Impuissante, je hoche la tête. Après tout, peut-être qu'il a raison. Nous ne pouvons pas continuer comme ça. Il est peut-être temps de mettre cartes sur table, même si ça fait mal, et même si ça finit mal.

- Explique-moi, dit-il. Mais cette fois, vraiment tout.

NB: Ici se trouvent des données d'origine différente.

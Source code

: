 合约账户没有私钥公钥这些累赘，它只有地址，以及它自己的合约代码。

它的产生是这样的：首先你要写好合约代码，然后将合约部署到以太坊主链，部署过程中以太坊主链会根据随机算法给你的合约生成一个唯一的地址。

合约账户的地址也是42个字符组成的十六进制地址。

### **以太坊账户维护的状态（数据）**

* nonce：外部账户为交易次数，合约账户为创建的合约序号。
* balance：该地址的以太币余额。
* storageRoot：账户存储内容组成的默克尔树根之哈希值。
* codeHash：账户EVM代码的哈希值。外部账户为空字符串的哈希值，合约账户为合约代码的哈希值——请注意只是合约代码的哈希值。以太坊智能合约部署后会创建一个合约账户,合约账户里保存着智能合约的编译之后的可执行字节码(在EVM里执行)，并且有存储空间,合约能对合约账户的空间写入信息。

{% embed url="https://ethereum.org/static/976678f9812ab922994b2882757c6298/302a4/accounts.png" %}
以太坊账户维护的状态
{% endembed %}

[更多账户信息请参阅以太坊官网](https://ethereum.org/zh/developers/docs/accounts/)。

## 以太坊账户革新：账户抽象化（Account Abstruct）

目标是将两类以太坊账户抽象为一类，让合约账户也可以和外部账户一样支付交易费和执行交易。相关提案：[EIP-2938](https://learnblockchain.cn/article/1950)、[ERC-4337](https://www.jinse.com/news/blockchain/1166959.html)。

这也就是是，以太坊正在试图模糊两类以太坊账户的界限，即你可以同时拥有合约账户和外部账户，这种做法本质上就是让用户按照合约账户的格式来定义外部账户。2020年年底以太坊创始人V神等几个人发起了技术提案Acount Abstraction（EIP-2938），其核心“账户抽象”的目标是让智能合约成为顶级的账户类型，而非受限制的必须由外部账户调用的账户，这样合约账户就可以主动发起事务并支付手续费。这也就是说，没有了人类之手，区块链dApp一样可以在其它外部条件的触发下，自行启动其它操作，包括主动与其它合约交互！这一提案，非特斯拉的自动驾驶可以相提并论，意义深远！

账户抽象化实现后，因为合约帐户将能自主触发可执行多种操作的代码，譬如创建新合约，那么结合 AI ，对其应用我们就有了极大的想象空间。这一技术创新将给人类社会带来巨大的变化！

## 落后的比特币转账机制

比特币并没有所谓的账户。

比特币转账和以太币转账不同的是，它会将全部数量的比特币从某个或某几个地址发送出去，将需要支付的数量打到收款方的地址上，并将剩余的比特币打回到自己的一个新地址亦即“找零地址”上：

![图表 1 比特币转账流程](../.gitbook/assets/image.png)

- On peut s'assoir avant ?

Je n'ai jamais été très à l'aise à parler debout et puis ces quelques minutes à trouver un banc, sont aussi un moyen plus ou moins subtil de gagner du temps.

Par contre, une fois ma requête faite, une fois que nous sommes installés non loin du lycée, je me retrouve au pied du mur.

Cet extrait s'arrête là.